When their Jewish husbands began vanishing from the Lower East Side tenements in Manhattan in the early 20th century, many wives didn’t even bother going to the police. Instead, they turned to Abraham Hochman—a Jewish psychic, who claimed he could locate runaway spouses.

The Torah forbids performing magic explicitly on pains of death.

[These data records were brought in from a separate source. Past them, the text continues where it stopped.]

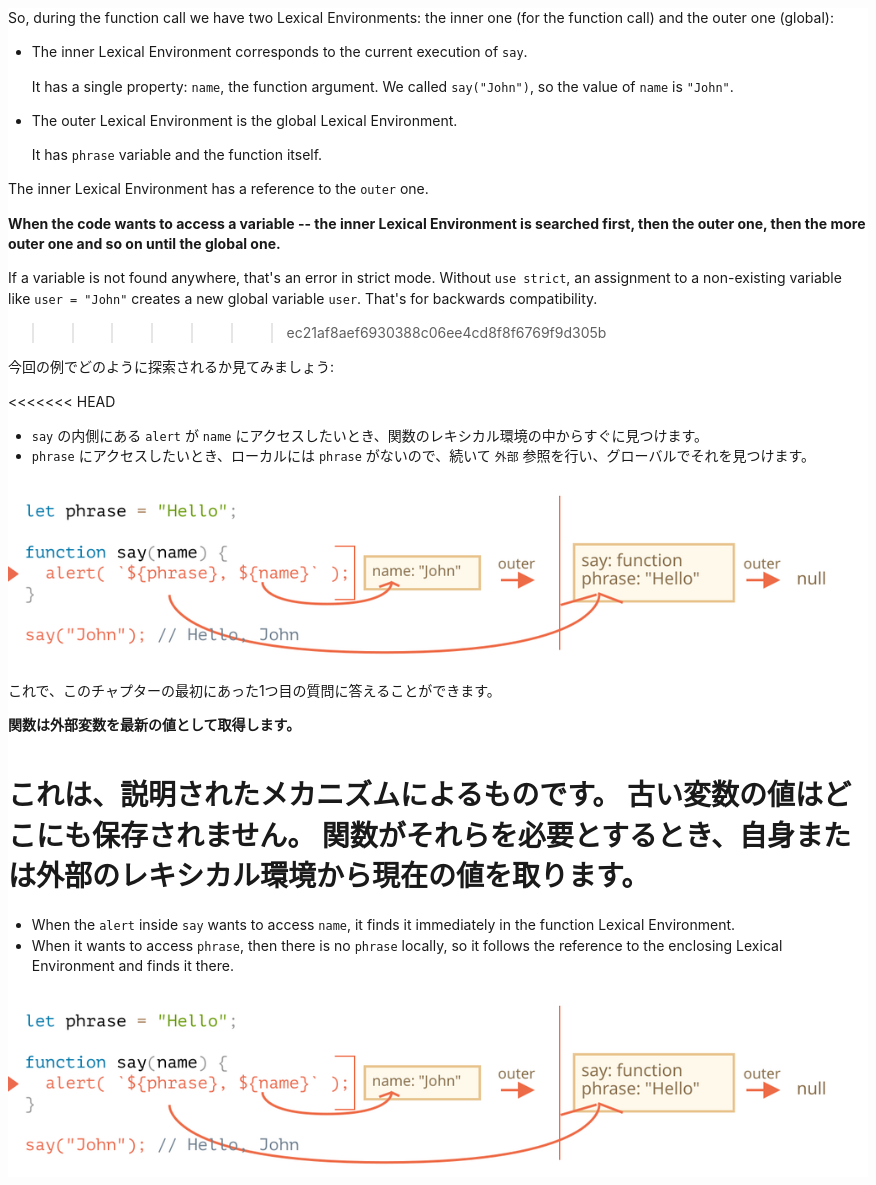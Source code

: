 So, during the function call we have two Lexical Environments: the inner one (for the function call) and the outer one (global):

- The inner Lexical Environment corresponds to the current execution of `say`.

    It has a single property: `name`, the function argument. We called `say("John")`, so the value of `name` is `"John"`.
- The outer Lexical Environment is the global Lexical Environment.

    It has `phrase` variable and the function itself.

The inner Lexical Environment has a reference to the `outer` one.

**When the code wants to access a variable -- the inner Lexical Environment is searched first, then the outer one, then the more outer one and so on until the global one.**

If a variable is not found anywhere, that's an error in strict mode. Without `use strict`, an assignment to a non-existing variable like `user = "John"` creates a new global variable `user`. That's for backwards compatibility.
>>>>>>> ec21af8aef6930388c06ee4cd8f8f6769f9d305b

今回の例でどのように探索されるか見てみましょう:

<<<<<<< HEAD
- `say` の内側にある `alert` が `name` にアクセスしたいとき、関数のレキシカル環境の中からすぐに見つけます。
- `phrase` にアクセスしたいとき、ローカルには `phrase` がないので、続いて `外部` 参照を行い、グローバルでそれを見つけます。

![lexical environment lookup](lexical-environment-simple-lookup.svg)

これで、このチャプターの最初にあった1つ目の質問に答えることができます。

**関数は外部変数を最新の値として取得します。**

これは、説明されたメカニズムによるものです。 古い変数の値はどこにも保存されません。 関数がそれらを必要とするとき、自身または外部のレキシカル環境から現在の値を取ります。
=======
- When the `alert` inside `say` wants to access `name`, it finds it immediately in the function Lexical Environment.
- When it wants to access `phrase`, then there is no `phrase` locally, so it follows the reference to the enclosing Lexical Environment and finds it there.

![lexical environment lookup](lexical-environment-simple-lookup.svg)
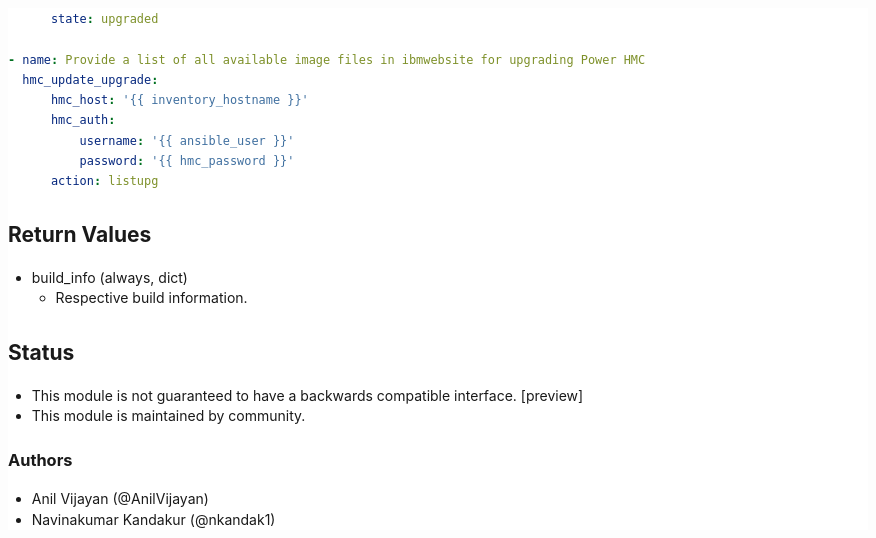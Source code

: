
 ```yaml
      state: upgraded

- name: Provide a list of all available image files in ibmwebsite for upgrading Power HMC
  hmc_update_upgrade:
      hmc_host: '{{ inventory_hostname }}'
      hmc_auth:
          username: '{{ ansible_user }}'
          password: '{{ hmc_password }}'
      action: listupg
```

## Return Values
- build_info (always, dict)
  - Respective build information.

## Status
- This module is not guaranteed to have a backwards compatible interface. [preview]
- This module is maintained by community.

### Authors
- Anil Vijayan (@AnilVijayan)
- Navinakumar Kandakur (@nkandak1)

But many Jews have ignored that prohibition for centuries, according to the new YIVO Institute for Jewish Research exhibit “Jews Are Magic.”

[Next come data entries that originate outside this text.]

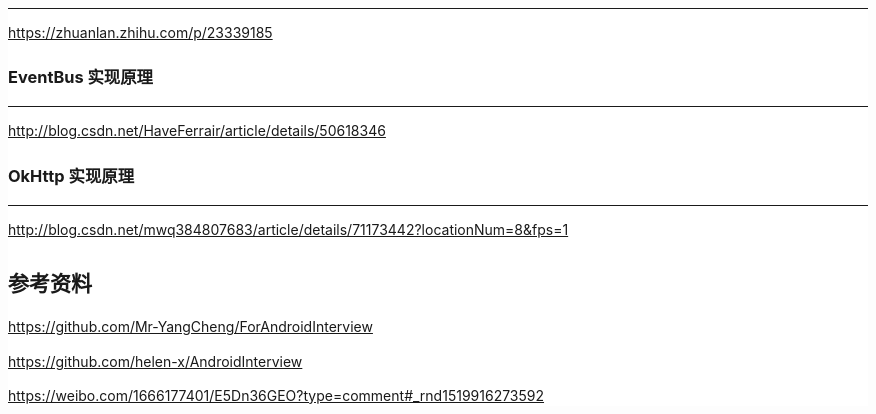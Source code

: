 ----------

https://zhuanlan.zhihu.com/p/23339185

### EventBus 实现原理

----------

http://blog.csdn.net/HaveFerrair/article/details/50618346

### OkHttp 实现原理

----------

http://blog.csdn.net/mwq384807683/article/details/71173442?locationNum=8&fps=1

## 参考资料

https://github.com/Mr-YangCheng/ForAndroidInterview

https://github.com/helen-x/AndroidInterview

https://weibo.com/1666177401/E5Dn36GEO?type=comment#_rnd1519916273592

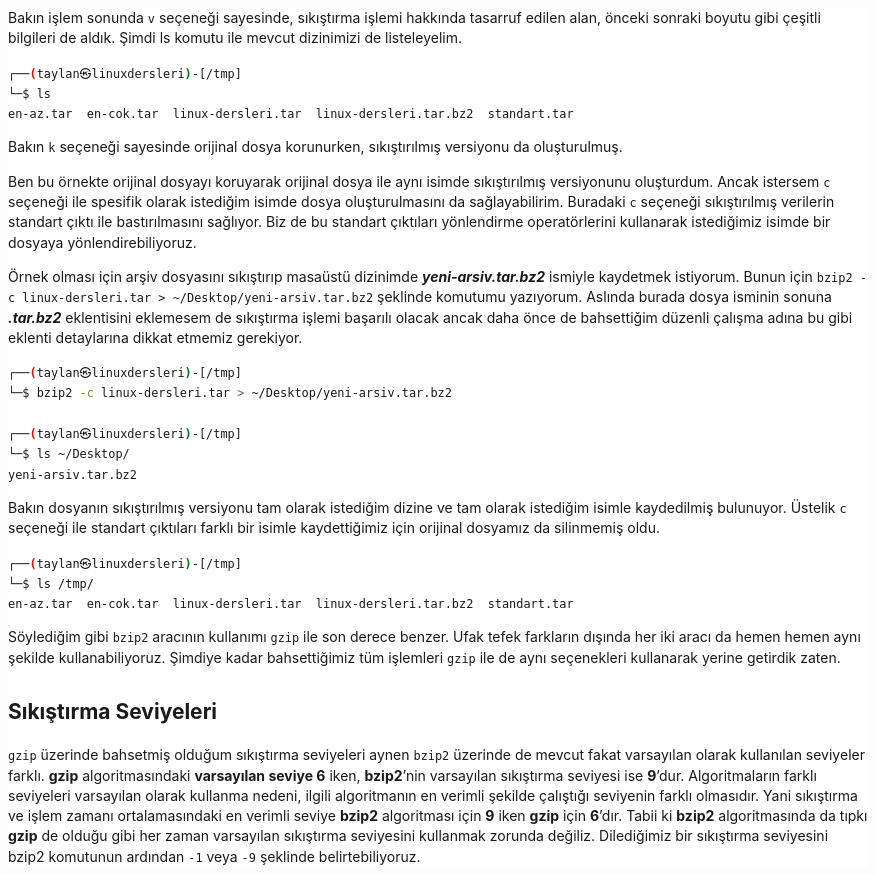 Bakın işlem sonunda `v` seçeneği sayesinde, sıkıştırma işlemi hakkında tasarruf edilen alan, önceki sonraki boyutu gibi çeşitli bilgileri de aldık. Şimdi ls komutu ile mevcut dizinimizi de listeleyelim.

```bash
┌──(taylan㉿linuxdersleri)-[/tmp]
└─$ ls
en-az.tar  en-cok.tar  linux-dersleri.tar  linux-dersleri.tar.bz2  standart.tar
```

Bakın `k` seçeneği sayesinde orijinal dosya korunurken, sıkıştırılmış versiyonu da oluşturulmuş.

Ben bu örnekte orijinal dosyayı koruyarak orijinal dosya ile aynı isimde sıkıştırılmış versiyonunu oluşturdum. Ancak istersem `c` seçeneği ile spesifik olarak istediğim isimde dosya oluşturulmasını da sağlayabilirim. Buradaki `c` seçeneği sıkıştırılmış verilerin standart çıktı ile bastırılmasını sağlıyor. Biz de bu standart çıktıları yönlendirme operatörlerini kullanarak istediğimiz isimde bir dosyaya yönlendirebiliyoruz. 

Örnek olması için arşiv dosyasını sıkıştırıp masaüstü dizinimde ***yeni-arsiv.tar.bz2*** ismiyle kaydetmek istiyorum. Bunun için `bzip2 -c linux-dersleri.tar > ~/Desktop/yeni-arsiv.tar.bz2` şeklinde komutumu yazıyorum. Aslında burada dosya isminin sonuna ***.tar.bz2*** eklentisini eklemesem de sıkıştırma işlemi başarılı olacak ancak daha önce de bahsettiğim düzenli çalışma adına bu gibi eklenti detaylarına dikkat etmemiz gerekiyor. 

```bash
┌──(taylan㉿linuxdersleri)-[/tmp]
└─$ bzip2 -c linux-dersleri.tar > ~/Desktop/yeni-arsiv.tar.bz2

┌──(taylan㉿linuxdersleri)-[/tmp]
└─$ ls ~/Desktop/                                                                                                                                           
yeni-arsiv.tar.bz2
```

Bakın dosyanın sıkıştırılmış versiyonu tam olarak istediğim dizine ve tam olarak istediğim isimle kaydedilmiş bulunuyor. Üstelik `c` seçeneği ile standart çıktıları farklı bir isimle kaydettiğimiz için orijinal dosyamız da silinmemiş oldu. 

```bash
┌──(taylan㉿linuxdersleri)-[/tmp]
└─$ ls /tmp/                                                                                                                                                
en-az.tar  en-cok.tar  linux-dersleri.tar  linux-dersleri.tar.bz2  standart.tar
```

Söylediğim gibi `bzip2` aracının kullanımı `gzip` ile son derece benzer. Ufak tefek farkların dışında her iki aracı da hemen hemen aynı şekilde kullanabiliyoruz. Şimdiye kadar bahsettiğimiz tüm işlemleri `gzip` ile de aynı seçenekleri kullanarak yerine getirdik zaten.

## Sıkıştırma Seviyeleri

`gzip` üzerinde bahsetmiş olduğum sıkıştırma seviyeleri aynen `bzip2` üzerinde de mevcut fakat varsayılan olarak kullanılan seviyeler farklı. **gzip** algoritmasındaki **varsayılan seviye 6** iken, **bzip2**’nin varsayılan sıkıştırma seviyesi ise **9**’dur. Algoritmaların farklı seviyeleri varsayılan olarak kullanma nedeni, ilgili algoritmanın en verimli şekilde çalıştığı seviyenin farklı olmasıdır. Yani sıkıştırma ve işlem zamanı ortalamasındaki en verimli seviye **bzip2** algoritması için **9** iken **gzip** için **6**’dır. Tabii ki **bzip2** algoritmasında da tıpkı **gzip** de olduğu gibi her zaman varsayılan sıkıştırma seviyesini kullanmak zorunda değiliz. Dilediğimiz bir sıkıştırma seviyesini bzip2 komutunun ardından `-1` veya `-9` şeklinde belirtebiliyoruz.
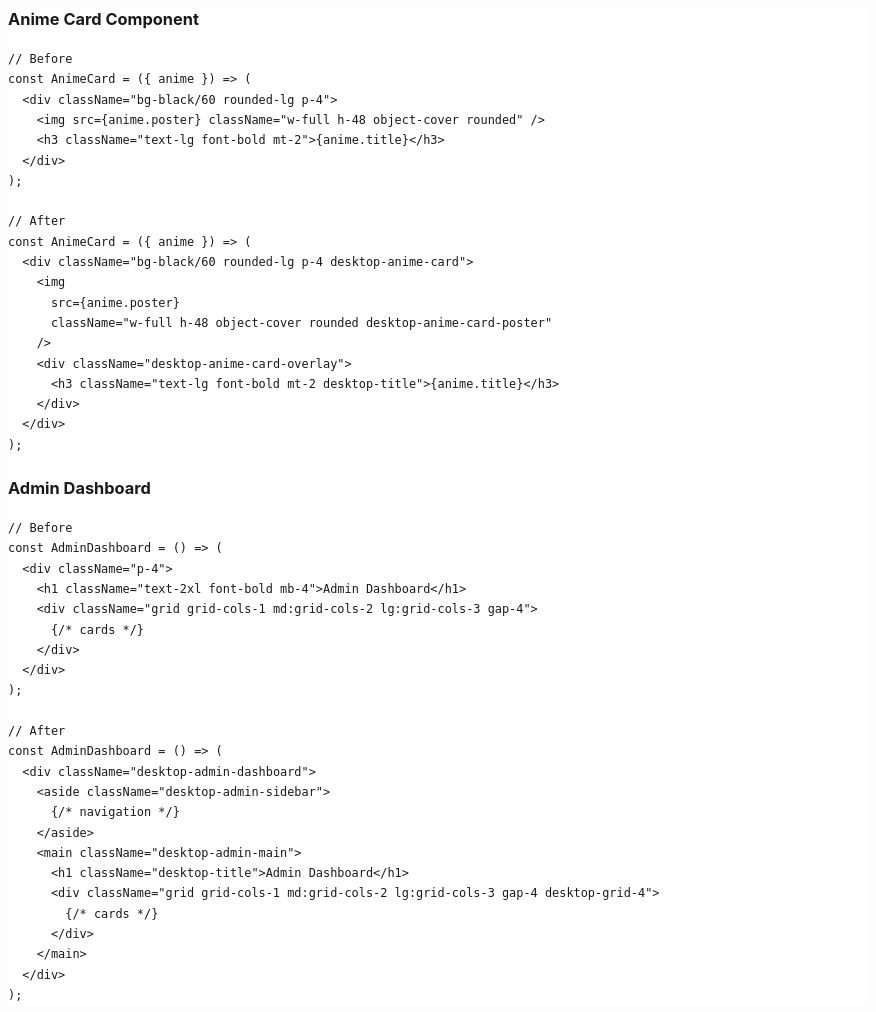 ### Anime Card Component

```tsx
// Before
const AnimeCard = ({ anime }) => (
  <div className="bg-black/60 rounded-lg p-4">
    <img src={anime.poster} className="w-full h-48 object-cover rounded" />
    <h3 className="text-lg font-bold mt-2">{anime.title}</h3>
  </div>
);

// After
const AnimeCard = ({ anime }) => (
  <div className="bg-black/60 rounded-lg p-4 desktop-anime-card">
    <img 
      src={anime.poster} 
      className="w-full h-48 object-cover rounded desktop-anime-card-poster" 
    />
    <div className="desktop-anime-card-overlay">
      <h3 className="text-lg font-bold mt-2 desktop-title">{anime.title}</h3>
    </div>
  </div>
);
```

### Admin Dashboard

```tsx
// Before
const AdminDashboard = () => (
  <div className="p-4">
    <h1 className="text-2xl font-bold mb-4">Admin Dashboard</h1>
    <div className="grid grid-cols-1 md:grid-cols-2 lg:grid-cols-3 gap-4">
      {/* cards */}
    </div>
  </div>
);

// After
const AdminDashboard = () => (
  <div className="desktop-admin-dashboard">
    <aside className="desktop-admin-sidebar">
      {/* navigation */}
    </aside>
    <main className="desktop-admin-main">
      <h1 className="desktop-title">Admin Dashboard</h1>
      <div className="grid grid-cols-1 md:grid-cols-2 lg:grid-cols-3 gap-4 desktop-grid-4">
        {/* cards */}
      </div>
    </main>
  </div>
);
```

Eddy Portnoy, academic advisor at YIVO and curator of the exhibit, told JNS that one can understand practices in various times and places based on laws that are created or passed in response to that behavior.

“When you have something saying you can’t go to someone who uses divination, or a witch, or consults spirits, or a wizard, or a necromancer,” someone who talks with the dead, “that means this is something people were doing,” he told JNS.

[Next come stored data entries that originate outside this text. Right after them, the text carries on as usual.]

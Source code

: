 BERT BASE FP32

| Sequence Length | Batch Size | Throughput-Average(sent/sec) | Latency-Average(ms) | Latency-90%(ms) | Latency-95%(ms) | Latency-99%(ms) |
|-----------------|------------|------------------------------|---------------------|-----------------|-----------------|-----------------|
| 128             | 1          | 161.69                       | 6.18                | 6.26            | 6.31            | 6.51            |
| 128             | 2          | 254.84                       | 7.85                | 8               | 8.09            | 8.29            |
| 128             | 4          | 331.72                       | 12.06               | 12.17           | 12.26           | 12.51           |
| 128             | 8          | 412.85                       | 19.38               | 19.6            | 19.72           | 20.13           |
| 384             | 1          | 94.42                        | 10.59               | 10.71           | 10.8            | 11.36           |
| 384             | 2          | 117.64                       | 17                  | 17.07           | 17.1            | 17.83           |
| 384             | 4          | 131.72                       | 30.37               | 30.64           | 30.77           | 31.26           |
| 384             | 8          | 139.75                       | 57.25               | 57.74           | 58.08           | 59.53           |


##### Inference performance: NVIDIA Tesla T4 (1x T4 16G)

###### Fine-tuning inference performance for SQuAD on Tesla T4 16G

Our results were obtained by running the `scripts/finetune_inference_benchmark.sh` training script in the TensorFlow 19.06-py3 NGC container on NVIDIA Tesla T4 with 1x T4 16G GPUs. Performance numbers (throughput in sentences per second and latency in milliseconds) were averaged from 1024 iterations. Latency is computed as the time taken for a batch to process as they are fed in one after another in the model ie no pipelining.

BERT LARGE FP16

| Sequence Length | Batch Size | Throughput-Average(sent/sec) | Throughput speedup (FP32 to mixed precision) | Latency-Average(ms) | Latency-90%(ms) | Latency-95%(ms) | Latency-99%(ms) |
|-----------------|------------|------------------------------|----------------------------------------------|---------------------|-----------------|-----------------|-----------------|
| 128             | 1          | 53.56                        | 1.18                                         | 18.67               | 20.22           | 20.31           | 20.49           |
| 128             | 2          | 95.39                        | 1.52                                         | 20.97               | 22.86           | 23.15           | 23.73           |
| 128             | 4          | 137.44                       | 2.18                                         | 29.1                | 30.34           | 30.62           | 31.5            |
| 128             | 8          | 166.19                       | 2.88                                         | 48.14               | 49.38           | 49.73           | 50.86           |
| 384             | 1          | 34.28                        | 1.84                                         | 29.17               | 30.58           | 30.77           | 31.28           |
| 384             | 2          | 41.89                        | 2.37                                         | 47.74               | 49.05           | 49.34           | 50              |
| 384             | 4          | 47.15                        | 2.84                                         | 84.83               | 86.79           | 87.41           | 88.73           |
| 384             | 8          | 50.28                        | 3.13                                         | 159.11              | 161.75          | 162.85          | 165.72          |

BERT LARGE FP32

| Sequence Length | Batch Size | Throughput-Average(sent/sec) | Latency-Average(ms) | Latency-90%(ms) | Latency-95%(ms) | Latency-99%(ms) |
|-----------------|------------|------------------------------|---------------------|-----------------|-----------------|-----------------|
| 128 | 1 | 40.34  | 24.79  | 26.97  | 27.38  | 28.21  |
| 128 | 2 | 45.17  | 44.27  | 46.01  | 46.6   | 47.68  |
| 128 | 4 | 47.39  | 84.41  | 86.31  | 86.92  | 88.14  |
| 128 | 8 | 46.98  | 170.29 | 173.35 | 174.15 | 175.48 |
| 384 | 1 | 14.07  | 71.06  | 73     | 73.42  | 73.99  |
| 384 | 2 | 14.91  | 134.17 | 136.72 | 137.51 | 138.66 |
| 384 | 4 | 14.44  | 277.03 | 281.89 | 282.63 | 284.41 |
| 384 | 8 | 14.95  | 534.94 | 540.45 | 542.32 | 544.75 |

Hochman is one of several figures addressed in the show, which is about “occult practices from palmistry to professional psychics” and is on view until Dec. 31.

The exhibit includes rare books, handwritten amulets, letters, photographs and manuscripts to explore a lesser-known part of Jewish history—one in which ordinary Jews sought help from psychics, miracle workers and practitioners of folk magic in addition to rabbis and doctors.

The exhibit is less about the supernatural than about human behavior, according to Portnoy, who studies Jewish culture and history.

YIVO magic
The exhibit “Jews Are Magic: Occult Practices from Palmistry to Professional Psychics” at YIVO Institute for Jewish Research, in the Center for Jewish History in New York City, from May 26 to Dec. 31, 2026. Credit: Courtesy of YIVO Institute for Jewish Research.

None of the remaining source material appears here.